I’m not even going to go to what-the-fuck-did-we-do-wrong-to-create-this-mess. As one revered psychoanalyst put it, the child is the symptom of the parents.

That aside, how to handle this? Insurance may cover some — and they should but they won’t cover it all.  I still need to budget for this kid going to college in the fall in case that miraculously works out. And I’ve got another kid starting college. At least they have some sweet financial aid, but still the bill is going to be ten grand a semester for that one, easily 20k for both.

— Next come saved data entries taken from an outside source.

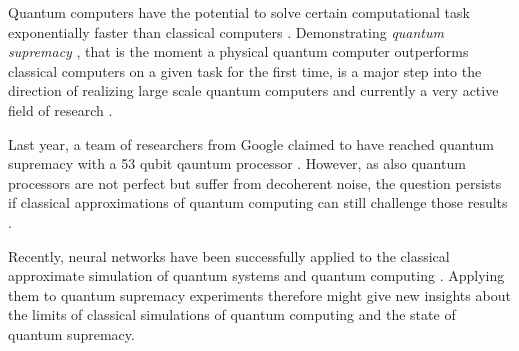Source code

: Quantum computers have the potential to solve certain computational task exponentially faster
than classical computers \cite{feynman1999simulating,shor1999polynomial}. Demonstrating \textit{quantum supremacy} 
\cite{preskill2012quantum}, that is the moment a physical quantum computer outperforms classical 
computers on a given task for the first time, is a major step into the direction of realizing 
large scale quantum computers and currently a very active field of research \cite{google2019supremacy, Neill_2018, aaronson2016complexitytheoretic, boul2018quantum, aaronson2010computational, boixo2018characterizing}.

Last year, a team of researchers from Google claimed to have reached quantum supremacy with a 53 qubit
qauntum processor \cite{google2019supremacy}. However, as also quantum processors are not perfect but suffer from decoherent noise, the 
question persists if classical approximations of quantum computing can still challenge those results \cite{zhou2020limits}. 

Recently, neural networks have been successfully applied to the classical approximate simulation of quantum systems and
quantum computing \cite{Carleo_2017,jnsson2018neuralnetwork}. Applying them to quantum supremacy experiments therefore might give new insights about the
limits of classical simulations of quantum computing and the state of quantum supremacy.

For a moment I thought about just plunking down a credit card on which I’ve got a few tens of thousands of dollars of credit available. But the thought now is so incredibly painful that I’m simply not going to do it. It’s already horrible enough that the current credit card debt has been hovering in the low 80-k’s for a few months. Holy hell, I’m not going to go back to over 100k in credit card debt.

And to make it worse, on my recent travels, I lost my iPAD. Every time I turn around I want it, but it’s not there. And I can’t bear to plunk down nearly a thousand dollars for it and all the accoutrements.

Yes, this is what financial reality looks like. This is the kind of thing I previously avoided in my fantasies about how I made so much money and could just put whatever on a credit card. Now I know we’re broke and can’t have everything. And I feel the pain when what we really terribly need may be out of reach.